GVC Holdings has said that it was able to achieve “significant” growth in the six months to June 30, while also announcing that Richard Cooper will step down as chief financial officer.
On a pro forma basis, net gaming revenue in the first half totalled €441.8 million ($494.4 million), up 8% on the €408.4 million posted in the same period last year.
Sports betting continues to serve as the main source of income for the company, with pro forma sports wagers up 4% year-on-year to €2.3 billion.
GVC noted a 55% increase in mobile sports wagers, with casino and games also up by 98%.
Pro forma clean earnings before interest, tax, depreciation and amortisation was also up by 42% to €104.4 million, while adjusted profit before tax jumped from €21.8 million to €51.3 million.
Kenneth Alexander, chief executive of GVC said: “It is GVC's combination of hardworking, talented people and unique proprietary technology platform that has allowed us to achieve so much in such a short period.
“The group operates in a highly competitive, increasingly regulated and taxed environment, but GVC has never been better placed to face these challenges.
“Indeed, we believe the organic growth potential of the group is now greater than originally anticipated at the time of the bwin.party transaction acquisition.”
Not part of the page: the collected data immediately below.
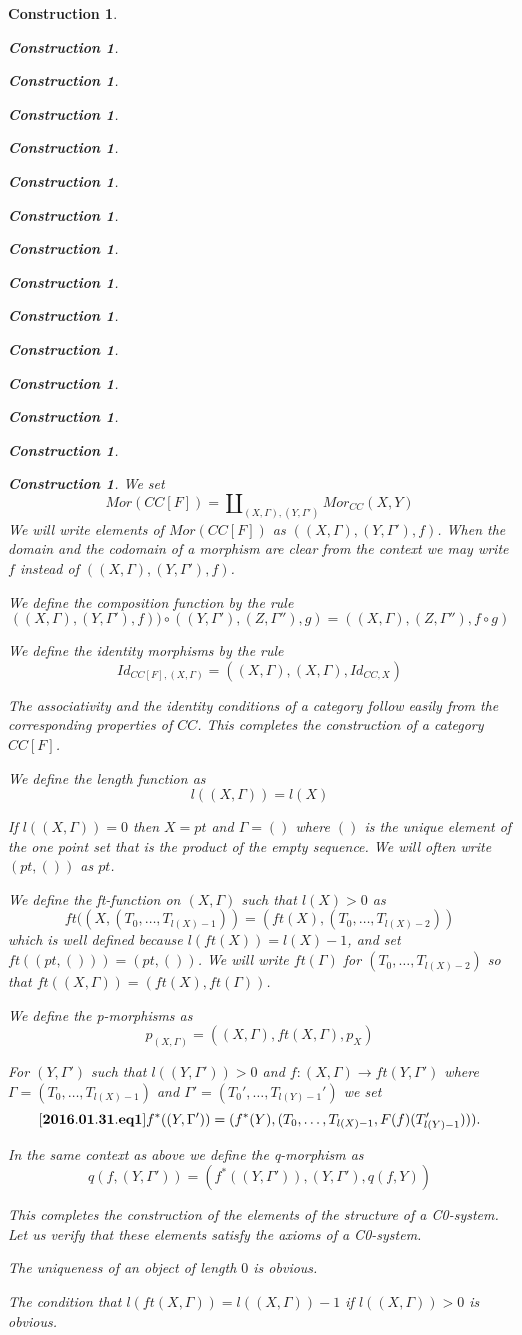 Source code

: \documentclass[12pt]{amsart}
\newenvironment{eq}{\begin{equation}}{\end{equation}}
\newtheorem{construction}[proposition]{Construction}
\newcommand{\llabel}[1]{\label{#1}[{\bf #1}]}
\newcommand{\sr}{\rightarrow}
\begin{document}
\begin{construction}
\begin{construction}
\begin{construction}
\begin{construction}
\begin{construction}
\begin{construction}
\begin{construction}
\begin{construction}
\begin{construction}
\begin{construction}
\begin{construction}
\begin{construction}
\begin{construction}
\begin{construction}
\begin{construction}
We set
%
$$Mor(CC[F])=\amalg_{(X,\Gamma),(Y,\Gamma')}Mor_{CC}(X,Y)$$
%
We will write elements of $Mor(CC[F])$ as $((X,\Gamma),(Y,\Gamma'),f)$. When the domain and the codomain of a morphism are clear from the context we may write $f$ instead of $((X,\Gamma),(Y,\Gamma'),f)$. 

We define the composition function by the rule
%
$$((X,\Gamma),(Y,\Gamma'),f))\circ ((Y,\Gamma'),(Z,\Gamma''),g)=((X,\Gamma),(Z,\Gamma''),f\circ g)$$

We define the identity morphisms by the rule
%
$$Id_{CC[F],(X,\Gamma)}=((X,\Gamma),(X,\Gamma),Id_{CC,X})$$
%

The associativity and the identity conditions of a category follow easily from the corresponding properties of  $CC$. This completes the construction of a category  $CC[F]$. 

We define the length function as
%
$$l((X,\Gamma))=l(X)$$

If $l((X,\Gamma))=0$ then $X=pt$ and $\Gamma=()$ where $()$ is the unique element of the one point set that is the product of the empty sequence. We will often write $(pt,())$ as $pt$. 

We define the ft-function on $(X,\Gamma)$ such that $l(X)>0$ as 
%
$$ft((X,(T_0,\dots,T_{l(X)-1}))=(ft(X),(T_0,\dots,T_{l(X)-2}))$$
%
which is well defined because $l(ft(X))=l(X)-1$, and set $ft((pt,()))=(pt,())$. We will write $ft(\Gamma)$ for $(T_0,\dots,T_{l(X)-2})$ so that $ft((X,\Gamma))=(ft(X),ft(\Gamma))$. 

We define the p-morphisms as 
%
$$p_{(X,\Gamma)}=((X,\Gamma),ft(X,\Gamma), p_X)$$

For $(Y,\Gamma')$ such that $l((Y,\Gamma'))>0$ and $f:(X,\Gamma)\sr ft(Y,\Gamma')$ where $\Gamma=(T_0,\dots,T_{l(X)-1})$ and $\Gamma'=(T_0',\dots,T_{l(Y)-1}')$ we set
%
\begin{eq}\llabel{2016.01.31.eq1}
f^*((Y,\Gamma'))=(f^*(Y),(T_0,\dots,T_{l(X)-1},F(f)(T'_{l(Y)-1}))).
\end{eq}
%

In the same context as above we define the q-morphism as
%
$$q(f,(Y,\Gamma'))=(f^*((Y,\Gamma')),(Y,\Gamma'),q(f,Y))$$

This completes the construction of the elements of the structure of a C0-system. Let us verify that these elements satisfy the axioms of a C0-system. 

The uniqueness of an object of length $0$ is obvious.

The condition that $l(ft(X,\Gamma))=l((X,\Gamma))-1$ if $l((X,\Gamma))>0$ is obvious.


\end{construction}
\end{construction}
\end{construction}
\end{construction}
\end{construction}
\end{construction}
\end{construction}
\end{construction}
\end{construction}
\end{construction}
\end{construction}
\end{construction}
\end{construction}
\end{construction}
\end{construction}
\end{document}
Meanwhile, GVC confirmed Cooper will leave his role in February 2017 in order to pursue private business interests.
Cooper will be replaced by Paul Miles, who is to join GVC from consumer credit group Wonga.
Miles previously served as financial controller at insurance firm RSA Group, as well as acting group finance director of life assurance operator Phoenix Group.
Lee Feldman, non-executive chairman of GVC, said: “I'm delighted that Paul will be joining us and feel his skills and experience are an ideal match for a business of our international scale and ambition.
“Richard has been a key part of the GVC story over the past eight years and I personally would like to thank him for his significant contribution and wish him all the very best for the future.”